Active Voice Examples: Cows eat grass. cows is the subject, and the agent. (The eating is being performed by the cows) Jaimes cousin was buying a brand new camera this morning. Jaimes cousin is the subject, and the agent. (The buying was performed by Jaimes cousin) The interviewer offered her a job yesterday. The interviewer is the subject, and the agent. (The offer was performed by the interviewer)
Passive Voice Examples: Grass is eaten by cows. grass is the subject, but NOT the agent. (The grass is not performing the eating) A new camera was bought this morning by Jaimes cousin. a new camera is the subject, but NOT the agent. (A new camera is not performing the buying) She was offered a job yesterday. she is the subject, but NOT the agent. (She is not performing the offering)
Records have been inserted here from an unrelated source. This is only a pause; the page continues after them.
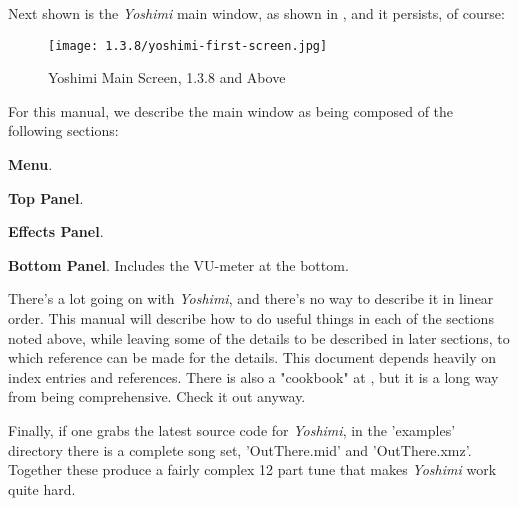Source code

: \documentclass[
 11pt,
 twoside,
 a4paper,
 final                                 %
]{article}
\begin{document}
   Next shown is the \textsl{Yoshimi} main window,
   as shown in ,
   and it persists, of course:

\begin{figure}[H]
   \centering 
   \texttt{[image: 1.3.8/yoshimi-first-screen.jpg]}
   \caption{Yoshimi Main Screen, 1.3.8 and Above}
   \label{fig:yoshimi_main_screen}
\end{figure}

   For this manual, we describe the main window as being composed of
   the following sections:

\begin{enumber}
   \item \textbf{Menu}.
   \item \textbf{Top Panel}.
   \item \textbf{Effects Panel}.
   \item \textbf{Bottom Panel}.  Includes the VU-meter at the bottom.
\end{enumber}

   There's a lot going on with \textsl{Yoshimi}, and there's no way to describe
   it in linear order.  This manual will describe how to do useful things in
   each of the sections noted above, while leaving some of the details to be
   described in later sections, to which reference can be made for the details.
   This document depends heavily on index entries and references.
   There is also a "cookbook" at \cite{book}, but it is a long way from being
   comprehensive.  Check it out anyway.

   Finally, if one grabs the latest source code for \textsl{Yoshimi}, in the
   'examples' directory there is a complete song set, 'OutThere.mid' and
   'OutThere.xmz'. Together these produce a fairly complex 12 part tune that
   makes \textsl{Yoshimi} work quite hard.

\rhead{\rightmark}         %













\end{document}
Why use passive? Why are passive constructions used? – The agent is unknown, unwanted, unneeded, or unimportant. – The author wishes to emphasize the action or recipient rather than the agent. Who uses them? – Media Four suspects were arrested yesterday – Sciences The bacteria were found to be very resilient – Academic Writing The subjects were seen to respond well to...(FINISH) – Politicians Mistakes were made
Now Try It! 1.My mother baked a cake for dessert. 2.The children were dropped off by their parents. 3.Marilyn mailed her sister a letter. 4.The bear was shot three times in the chest.
Manipulating Agency and Voice What happens when we change the voice or change the agency? – Bulls trampled on hundreds of spectators in Pamplona. – Hundreds of spectators were trampled on by bulls in Pamplona. – Hundreds of spectators were trampled on. Does the meaning change when it is active or passive? What about if there is or isn't an agent mentioned? Does the way you think about the sentence change? How?
Data Analysis: Agency and Voice Get into small groups (about 3 students each) Each group will be looking at 3 sentences in the data handout. Have one person from the group read your section out loud. Decide for each highlighted sentence: – If it is Active or Passive – What/who the agent is (if present) – What the sentence would be like in a different voice. – How your understanding of the sentence differs from one voice to another. If there are things missing, or if a sentence doesn't sound right, why do you think that is?